Bluegrass and hip hop are rarely spoken of in the same context. And the fusion of the two forms puts the band Gangstagrass beyond those borders in the strictest sense. Indeed, this intrepid ensemble has managed to make a bold statement by plying banjos and fiddles with rap and beats.
Rench, the founder and original mastermind behind this otherwise unlikely idea, began his career as a rapper, emcee, producer and singer/songwriter well before coming up with the idea of combining a traditional bluegrass sound with elements spawned from an urban influence. Granted, it’s not what most people on either side of this musical divide might be accustomed to. It’s likely that even fewer might think it could work. And yet, the combination has worked surprisingly well. Gangstagrass found immediate acceptance when they scored the theme song for the FX series, Justified, while garnering themselves an Emmy nomination for their efforts. A series of studio albums and their recent live effort, Pocket Full of Fire, reaped similar success, with the new release climbing to the heights of the bluegrass charts. Their audiences adore them, making it little wonder that they’ve become festival favories in the process.
The band currently consists of Rench (vocals, guitars, beats) Dan Whitener (banjo, vocals), R-Son The Voice of Reason (vocals), Dolio The Sleuth (vocals), and Brian Farrow (fiddle), and the sound they create offers due credence to both of the disciplines they draw from.
We recently had the opportunity to rap with Rench and ask him to offer his insights into why and how their music works as well as it does.
For starters, can you give us an idea of your early influences?
My dad exposed me to a lot of honky tonk as a kid…lots of Hank, Willie, and George Jones, and also Gram Parsons and the Flying Burrito Brothers… so I got to branch out there into a broader mix. But when I was in third grade, all I wanted to listen to was hip-hop. Beat Street and the Breakin’ movies came out, and my friends would spend recess breakdancing. The first record I got on my own was a 45 of Rockit by Herbie Hancock. It was the hot breakdancing track at the time. The next couple years was a lot about RUN-DMC and the Beastie Boys.
When you first came up with the idea for Gangstagrass, did you have any concerns about the pushback with such a bold crossover?
I had no trepidation. I wasn’t even thinking about it being a bold crossover. It was just the sound that I wanted to hear, and my only thought was just having fun with it. I was learning more about Gram Parsons and how he was crossing genres, and I was just feeling like that’s what it’s all about. I wanted something with breakbeats and steel guitars and record scratching and fiddles. There wasn’t much out there to provide it, so the only thing was to start experimenting.
Do you feel like your music might be helping to narrow the cultural divide in any way?
It feels like the country is becoming a Hatfields and McCoys reunion or something. I definitely feel like this image we’ve gotten of a rural vs. urban divide has been used to keep us disconnected. There are so many stories showing us the worst of each other, rather than how much we may struggle with the same things. We get scared of each other, and that is very dangerous. I hope something really changes on that, but in our little corner of music, we want take any opportunity we can to represent how things you might think are so different can actually be awesome together, and how we can find common ground we didn’t know we had.

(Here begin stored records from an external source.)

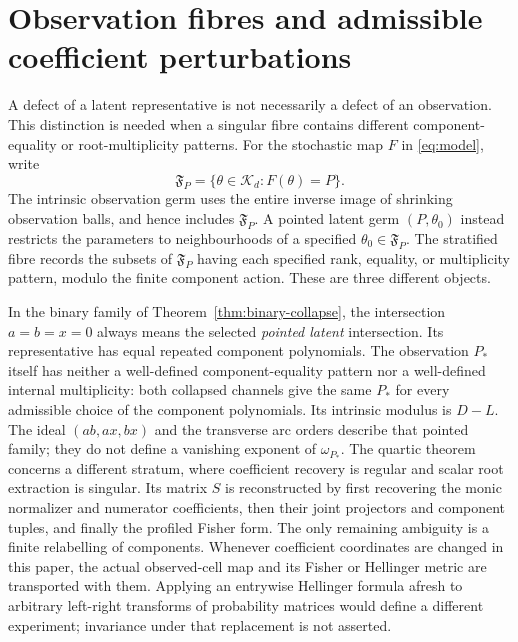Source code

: \section{Observation fibres and admissible coefficient perturbations}
\label{sec:fibres-admissibility}
A defect of a latent representative is not necessarily a defect of
an observation. This distinction is needed when a singular fibre
contains different component-equality or root-multiplicity patterns.
For the stochastic map $F$ in \eqref{eq:model}, write
\[
 \mathfrak F_P=\{\theta\in\mathcal K_d:F(\theta)=P\}.
\]
The intrinsic observation germ uses the entire inverse image of
shrinking observation balls, and hence includes $\mathfrak F_P$.
A pointed latent germ $(P,\theta_0)$ instead restricts the parameters
to neighbourhoods of a specified $\theta_0\in\mathfrak F_P$.
The stratified fibre records the subsets of $\mathfrak F_P$ having
each specified rank, equality, or multiplicity pattern, modulo the
finite component action. These are three different objects.

In the binary family of Theorem~\ref{thm:binary-collapse}, the
intersection $a=b=x=0$ always means the selected \emph{pointed latent}
intersection. Its representative has equal repeated component
polynomials. The observation $P_*$ itself has neither a well-defined
component-equality pattern nor a well-defined internal multiplicity:
both collapsed channels give the same $P_*$ for every admissible choice
of the component polynomials. Its intrinsic modulus is $D-L$.
The ideal $(ab,ax,bx)$ and the transverse arc orders describe that
pointed family; they do not define a vanishing exponent of
$\omega_{P_*}$. The quartic theorem concerns a different stratum,
where coefficient recovery is regular and scalar root extraction is
singular. Its matrix $S$ is reconstructed by first recovering the
monic normalizer and numerator coefficients, then their joint
projectors and component tuples, and finally the profiled Fisher form.
The only remaining ambiguity is a finite relabelling of components.
Whenever coefficient coordinates are changed in this paper, the actual
observed-cell map and its Fisher or Hellinger metric are transported
with them. Applying an entrywise Hellinger formula afresh to arbitrary
left-right transforms of probability matrices would define a different
experiment; invariance under that replacement is not asserted.

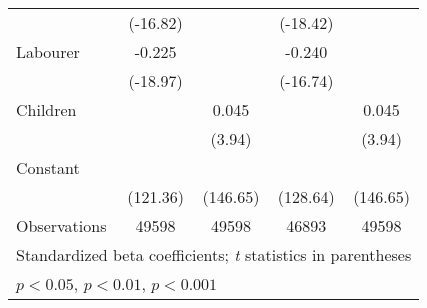 {\begin{tabular}{l*{4}{c}}
                    &    (-16.82)         &                     &    (-18.42)         &                     \\
[1em]
Labourer            &      -0.225\sym{***}&                     &      -0.240\sym{***}&                     \\
                    &    (-18.97)         &                     &    (-16.74)         &                     \\
[1em]
Children            &                     &       0.045\sym{***}&                     &       0.045\sym{***}\\
                    &                     &      (3.94)         &                     &      (3.94)         \\
[1em]
Constant            &            \sym{***}&            \sym{***}&            \sym{***}&            \sym{***}\\
                    &    (121.36)         &    (146.65)         &    (128.64)         &    (146.65)         \\
\hline
Observations        &       49598         &       49598         &       46893         &       49598         \\
\hline\hline
\multicolumn{5}{l}{\footnotesize Standardized beta coefficients; \textit{t} statistics in parentheses}\\
\multicolumn{5}{l}{\footnotesize \sym{*} \(p<0.05\), \sym{**} \(p<0.01\), \sym{***} \(p<0.001\)}\\
\end{tabular}
}
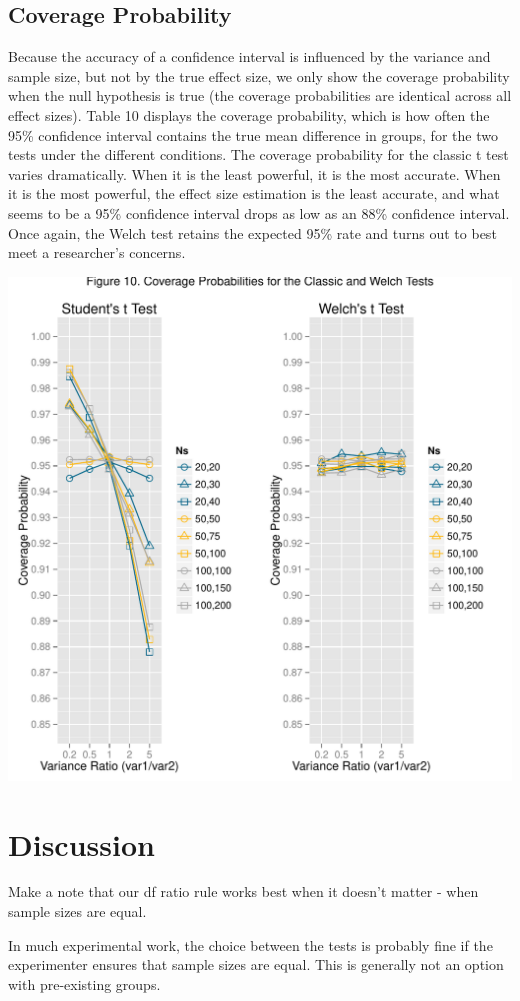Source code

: \documentclass[man,a4paper,noextraspace]{apa6}\usepackage[]{graphicx}\usepackage[]{color}
\makeatletter
\def\maxwidth{ %
  \ifdim\Gin@nat@width>\linewidth
    \linewidth
  \else
    \Gin@nat@width
  \fi
}
\newenvironment{knitrout}{}{} %
\makeatother
\begin{document}
\subsection{Coverage Probability}
Because the accuracy of a confidence interval is influenced by the variance and sample size, but not by the true effect size, we only show the coverage probability when the null hypothesis is true (the coverage probabilities are identical across all effect sizes). Table 10 displays the coverage probability, which is how often the 95\% confidence interval contains the true mean difference in groups, for the two tests under the different conditions. The coverage probability for the classic t test varies dramatically. When it is the least powerful, it is the most accurate. When it is the most powerful, the effect size estimation is the least accurate, and what seems to be a 95\% confidence interval drops as low as an 88\% confidence interval. Once again, the Welch test retains the expected 95\% rate and turns out to best meet a researcher's concerns. 






\begin{knitrout}
\color{fgcolor}
\includegraphics[width=\maxwidth]{figure/coverage_plots} 

\end{knitrout}


\section{Discussion}
    Make a note that our df ratio rule works best when it doesn't matter - when sample sizes are equal.
    
    In much experimental work, the choice between the tests is probably fine if the experimenter ensures that sample sizes are equal. This is generally not an option with pre-existing groups. 
\end{document}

In the case of the music industry, the public was given the impression of separate southern music for white and black audiences with the first recorded music in the 1920s. That was so they could sell music to segregated audiences, and that worked its way deep into our music and our culture. We want to draw that back and show how that was a lie, that southern music was blending and bleeding across racial and cultural lines. The banjo was an African instrument, and there were prevalent black and multi-racial early string bands that developed the foundation of music that was artificially separated into “race records” and “hillbilly records,” and eventually into blues versus country music.
So we see ourselves as a bit of a family reunion. We’re saying that American music has mixed roots and a mixed future.
So what kind of reaction have you gotten from both the bluegrass and rap camps?
We get a ton of love from both bluegrass and rap audiences. What we find is that so many music fans already have eclectic tastes. They don’t actually confine their playlists to one genre or another. They are simply looking for the good stuff. So when we show up, it’s not even about people looking at us from the perspective of being a hip-hop head or a country music fan. They’re often both… and a whole bunch more.
So where to from here?
We are currently in our 12th week near the top of the bluegrass charts with our live album release Pocket Full Of Fire, and there are more videos and bonus content coming from that. New material is getting written and road-tested to take us into the next phase of evolving our sound. The next studio album is going to be totally crazy.